**The problem**
The records that follow should be returned exactly, pictures excluded.

**Data supplied**
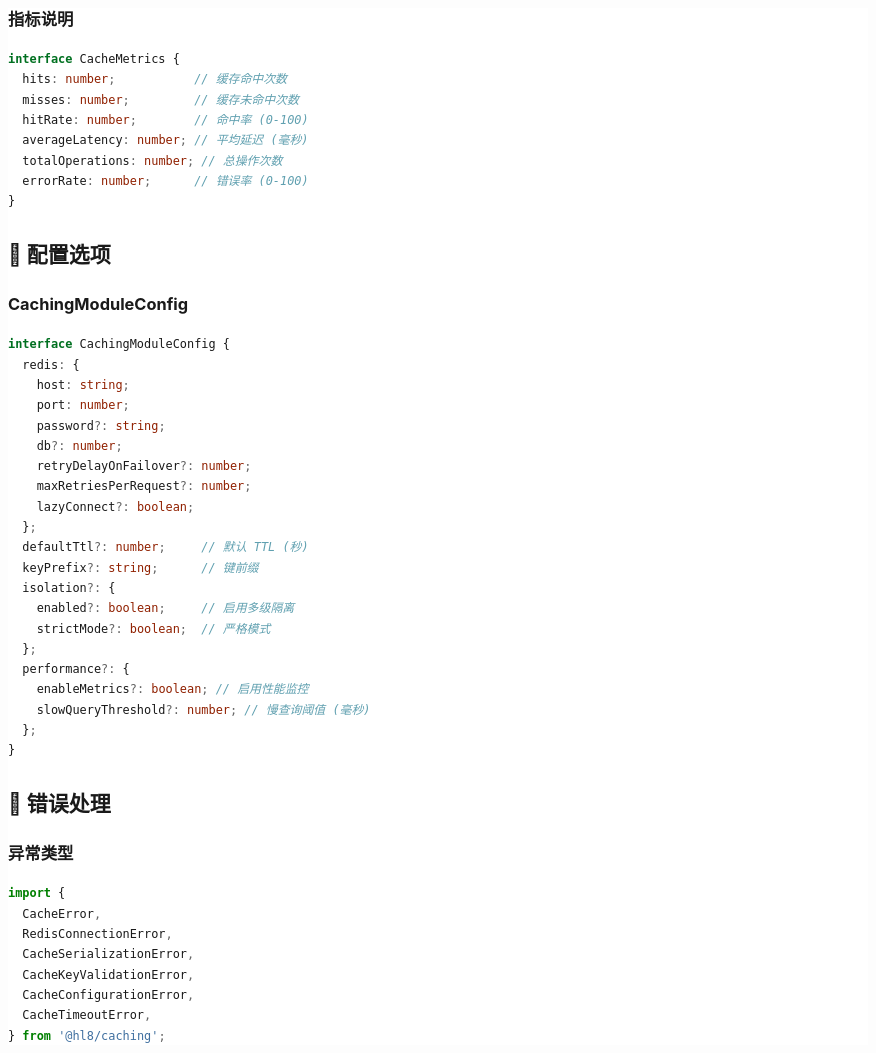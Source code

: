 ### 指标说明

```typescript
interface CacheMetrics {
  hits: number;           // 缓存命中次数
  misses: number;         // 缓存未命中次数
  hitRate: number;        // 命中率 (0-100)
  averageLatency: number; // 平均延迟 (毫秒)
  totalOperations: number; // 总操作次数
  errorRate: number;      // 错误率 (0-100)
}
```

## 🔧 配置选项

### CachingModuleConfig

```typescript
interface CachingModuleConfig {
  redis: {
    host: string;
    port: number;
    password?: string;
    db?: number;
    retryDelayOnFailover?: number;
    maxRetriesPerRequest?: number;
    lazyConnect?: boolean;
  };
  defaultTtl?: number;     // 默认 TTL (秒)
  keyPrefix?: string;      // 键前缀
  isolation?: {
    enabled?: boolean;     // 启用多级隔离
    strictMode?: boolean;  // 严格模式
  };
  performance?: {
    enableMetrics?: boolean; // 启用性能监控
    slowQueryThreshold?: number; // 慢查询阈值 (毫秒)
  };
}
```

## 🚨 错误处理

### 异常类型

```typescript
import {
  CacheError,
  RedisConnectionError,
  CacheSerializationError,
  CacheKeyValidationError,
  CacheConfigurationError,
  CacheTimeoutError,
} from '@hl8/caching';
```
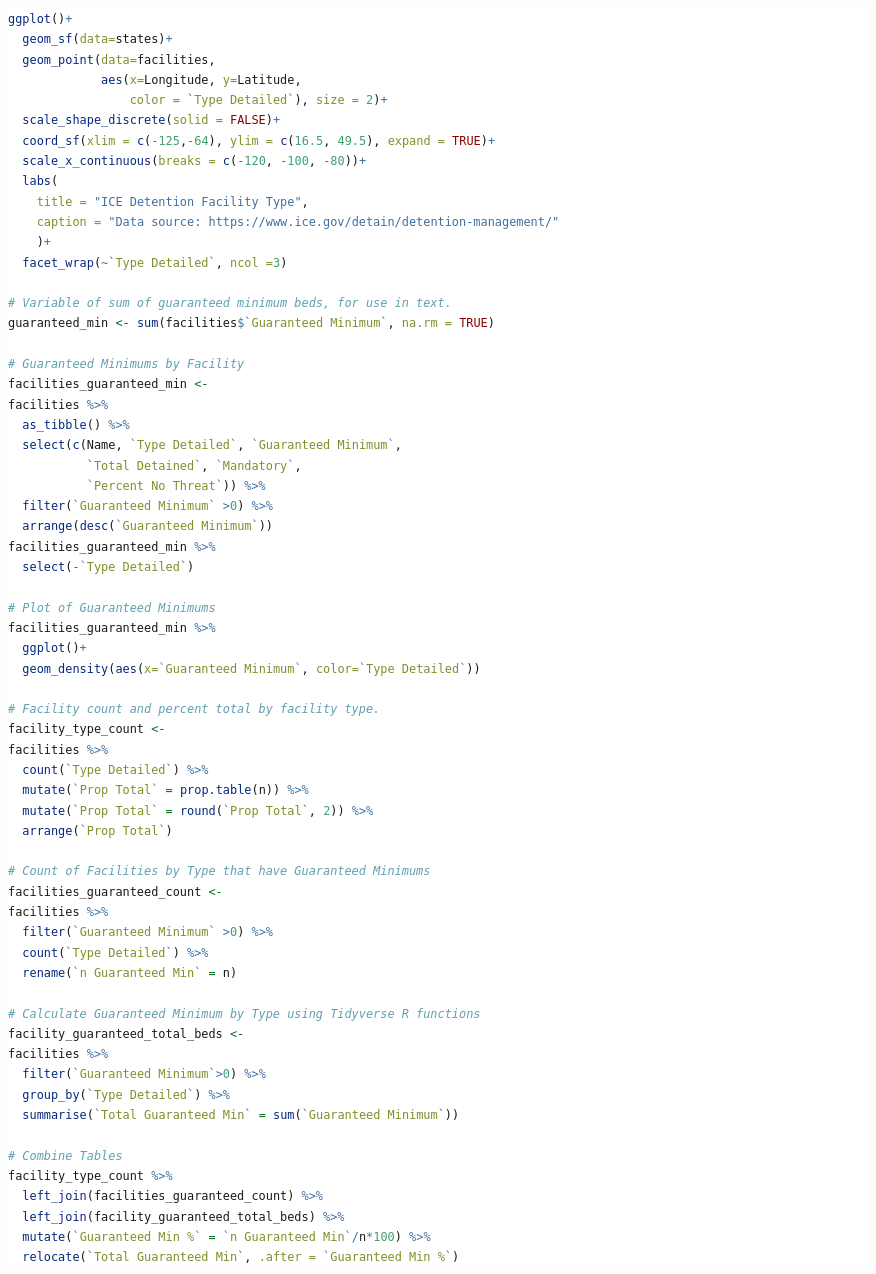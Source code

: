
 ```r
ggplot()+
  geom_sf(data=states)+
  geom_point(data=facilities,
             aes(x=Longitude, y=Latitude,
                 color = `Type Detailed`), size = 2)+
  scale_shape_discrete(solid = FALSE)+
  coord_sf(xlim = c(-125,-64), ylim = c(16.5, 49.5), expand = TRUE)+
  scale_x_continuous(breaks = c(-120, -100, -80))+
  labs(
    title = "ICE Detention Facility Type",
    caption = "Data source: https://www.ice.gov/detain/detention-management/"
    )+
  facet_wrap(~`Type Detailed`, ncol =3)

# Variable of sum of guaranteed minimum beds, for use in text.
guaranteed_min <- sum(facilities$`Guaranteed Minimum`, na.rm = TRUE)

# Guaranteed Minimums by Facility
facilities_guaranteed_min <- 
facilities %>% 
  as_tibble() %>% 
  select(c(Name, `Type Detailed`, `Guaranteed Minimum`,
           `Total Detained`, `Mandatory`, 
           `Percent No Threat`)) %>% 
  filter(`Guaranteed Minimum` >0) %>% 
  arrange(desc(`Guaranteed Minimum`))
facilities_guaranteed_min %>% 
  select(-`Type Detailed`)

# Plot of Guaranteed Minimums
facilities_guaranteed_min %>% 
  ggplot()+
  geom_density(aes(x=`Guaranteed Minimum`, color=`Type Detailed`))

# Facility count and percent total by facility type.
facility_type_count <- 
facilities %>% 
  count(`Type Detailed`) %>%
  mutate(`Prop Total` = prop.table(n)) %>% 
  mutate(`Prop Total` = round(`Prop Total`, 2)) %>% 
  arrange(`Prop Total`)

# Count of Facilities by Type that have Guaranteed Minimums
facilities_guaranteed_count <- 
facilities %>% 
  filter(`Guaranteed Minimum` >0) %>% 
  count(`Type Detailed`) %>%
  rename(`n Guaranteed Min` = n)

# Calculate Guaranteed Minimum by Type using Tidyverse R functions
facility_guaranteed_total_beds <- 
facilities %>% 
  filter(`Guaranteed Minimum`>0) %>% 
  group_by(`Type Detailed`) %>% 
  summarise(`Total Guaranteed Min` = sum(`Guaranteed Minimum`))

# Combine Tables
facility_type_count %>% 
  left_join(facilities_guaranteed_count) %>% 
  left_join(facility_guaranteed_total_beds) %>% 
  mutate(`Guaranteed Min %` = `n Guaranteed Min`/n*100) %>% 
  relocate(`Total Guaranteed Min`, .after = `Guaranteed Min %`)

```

**Solution to the exercise**
Source code

: ### 指标说明

```typescript
interface CacheMetrics {
  hits: number;           // 缓存命中次数
  misses: number;         // 缓存未命中次数
  hitRate: number;        // 命中率 (0-100)
  averageLatency: number; // 平均延迟 (毫秒)
  totalOperations: number; // 总操作次数
  errorRate: number;      // 错误率 (0-100)
}
```

## 🔧 配置选项

### CachingModuleConfig

```typescript
interface CachingModuleConfig {
  redis: {
    host: string;
    port: number;
    password?: string;
    db?: number;
    retryDelayOnFailover?: number;
    maxRetriesPerRequest?: number;
    lazyConnect?: boolean;
  };
  defaultTtl?: number;     // 默认 TTL (秒)
  keyPrefix?: string;      // 键前缀
  isolation?: {
    enabled?: boolean;     // 启用多级隔离
    strictMode?: boolean;  // 严格模式
  };
  performance?: {
    enableMetrics?: boolean; // 启用性能监控
    slowQueryThreshold?: number; // 慢查询阈值 (毫秒)
  };
}
```

## 🚨 错误处理

### 异常类型

```typescript
import {
  CacheError,
  RedisConnectionError,
  CacheSerializationError,
  CacheKeyValidationError,
  CacheConfigurationError,
  CacheTimeoutError,
} from '@hl8/caching';
```
Source code

:
 ```r
ggplot()+
  geom_sf(data=states)+
  geom_point(data=facilities,
             aes(x=Longitude, y=Latitude,
                 color = `Type Detailed`), size = 2)+
  scale_shape_discrete(solid = FALSE)+
  coord_sf(xlim = c(-125,-64), ylim = c(16.5, 49.5), expand = TRUE)+
  scale_x_continuous(breaks = c(-120, -100, -80))+
  labs(
    title = "ICE Detention Facility Type",
    caption = "Data source: https://www.ice.gov/detain/detention-management/"
    )+
  facet_wrap(~`Type Detailed`, ncol =3)

# Variable of sum of guaranteed minimum beds, for use in text.
guaranteed_min <- sum(facilities$`Guaranteed Minimum`, na.rm = TRUE)

# Guaranteed Minimums by Facility
facilities_guaranteed_min <- 
facilities %>% 
  as_tibble() %>% 
  select(c(Name, `Type Detailed`, `Guaranteed Minimum`,
           `Total Detained`, `Mandatory`, 
           `Percent No Threat`)) %>% 
  filter(`Guaranteed Minimum` >0) %>% 
  arrange(desc(`Guaranteed Minimum`))
facilities_guaranteed_min %>% 
  select(-`Type Detailed`)

# Plot of Guaranteed Minimums
facilities_guaranteed_min %>% 
  ggplot()+
  geom_density(aes(x=`Guaranteed Minimum`, color=`Type Detailed`))

# Facility count and percent total by facility type.
facility_type_count <- 
facilities %>% 
  count(`Type Detailed`) %>%
  mutate(`Prop Total` = prop.table(n)) %>% 
  mutate(`Prop Total` = round(`Prop Total`, 2)) %>% 
  arrange(`Prop Total`)

# Count of Facilities by Type that have Guaranteed Minimums
facilities_guaranteed_count <- 
facilities %>% 
  filter(`Guaranteed Minimum` >0) %>% 
  count(`Type Detailed`) %>%
  rename(`n Guaranteed Min` = n)

# Calculate Guaranteed Minimum by Type using Tidyverse R functions
facility_guaranteed_total_beds <- 
facilities %>% 
  filter(`Guaranteed Minimum`>0) %>% 
  group_by(`Type Detailed`) %>% 
  summarise(`Total Guaranteed Min` = sum(`Guaranteed Minimum`))

# Combine Tables
facility_type_count %>% 
  left_join(facilities_guaranteed_count) %>% 
  left_join(facility_guaranteed_total_beds) %>% 
  mutate(`Guaranteed Min %` = `n Guaranteed Min`/n*100) %>% 
  relocate(`Total Guaranteed Min`, .after = `Guaranteed Min %`)

```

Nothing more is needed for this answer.